• **Task to complete**:
When you return the lines below, go from the first through the line with "the new window", keep them exact, and leave out every picture.

== Records to process ==

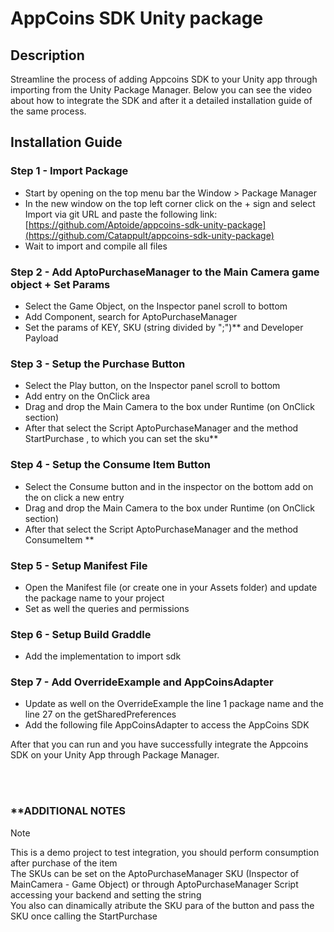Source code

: 
# AppCoins SDK Unity package

## Description

Streamline the process of adding Appcoins SDK to your Unity app through importing from the Unity Package Manager. Below you can see the video about how to integrate the SDK and after it a detailed installation guide of the same process.

<!---               
## Video

[![IMAGE ALT TEXT HERE](https://img.youtube.com/vi/m-EZxdb7sUY/0.jpg)](https://www.youtube.com/watch?v=m-EZxdb7sUY)
-->
## Installation Guide

### Step 1 - Import Package
* Start by opening on the top menu bar the Window > Package Manager
* In the new window on the top left corner click on the + sign and select Import via git URL and paste the following link: [https://github.com/Aptoide/appcoins-sdk-unity-package](https://github.com/Catappult/appcoins-sdk-unity-package)
* Wait to import and compile all files

### Step 2 - Add AptoPurchaseManager to the Main Camera game object + Set Params
* Select the Game Object, on the Inspector panel scroll to bottom
* Add Component, search for AptoPurchaseManager
* Set the params of KEY, SKU (string divided by ";")** and Developer Payload 

### Step 3 - Setup the Purchase Button 
* Select the Play button, on the Inspector panel scroll to bottom
* Add entry on the OnClick area
* Drag and drop the Main Camera to the box under Runtime (on OnClick section) 
* After that select the Script AptoPurchaseManager and the method StartPurchase , to which you can set the sku**

### Step 4 - Setup the Consume Item Button
* Select the Consume button and in the inspector on the bottom add on the on click a new entry 
* Drag and drop the Main Camera to the box under Runtime (on OnClick section) 
* After that select the Script AptoPurchaseManager and the method ConsumeItem **

### Step 5 - Setup Manifest File
* Open the Manifest file (or create one in your Assets folder) and update the package name to your project 
* Set as well the queries and permissions

### Step 6 - Setup Build Graddle
* Add the implementation to import sdk

### Step 7 - Add OverrideExample and AppCoinsAdapter
* Update as well on the OverrideExample the line 1 package name and the line 27 on the getSharedPreferences
* Add the following file AppCoinsAdapter to access the AppCoins SDK

After that you can run and you have successfully integrate the Appcoins SDK on your Unity App through Package Manager.

<br /><br />
### **ADDITIONAL NOTES
> [!NOTE]
> This is a demo project to test integration, you should perform consumption after purchase of the item<br />
> The SKUs can be set on the AptoPurchaseManager SKU (Inspector of MainCamera - Game Object) or through AptoPurchaseManager Script accessing your backend and setting the string<br />
> You also can dinamically atribute the SKU para of the button and pass the SKU once calling the StartPurchase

===

• **Output below**:
Source code

: 
# AppCoins SDK Unity package

## Description

Streamline the process of adding Appcoins SDK to your Unity app through importing from the Unity Package Manager. Below you can see the video about how to integrate the SDK and after it a detailed installation guide of the same process.

<!---               
## Video

[![IMAGE ALT TEXT HERE](https://img.youtube.com/vi/m-EZxdb7sUY/0.jpg)](https://www.youtube.com/watch?v=m-EZxdb7sUY)
-->
## Installation Guide

### Step 1 - Import Package
* Start by opening on the top menu bar the Window > Package Manager
* In the new window on the top left corner click on the + sign and select Import via git URL and paste the following link: [https://github.com/Aptoide/appcoins-sdk-unity-package](https://github.com/Catappult/appcoins-sdk-unity-package)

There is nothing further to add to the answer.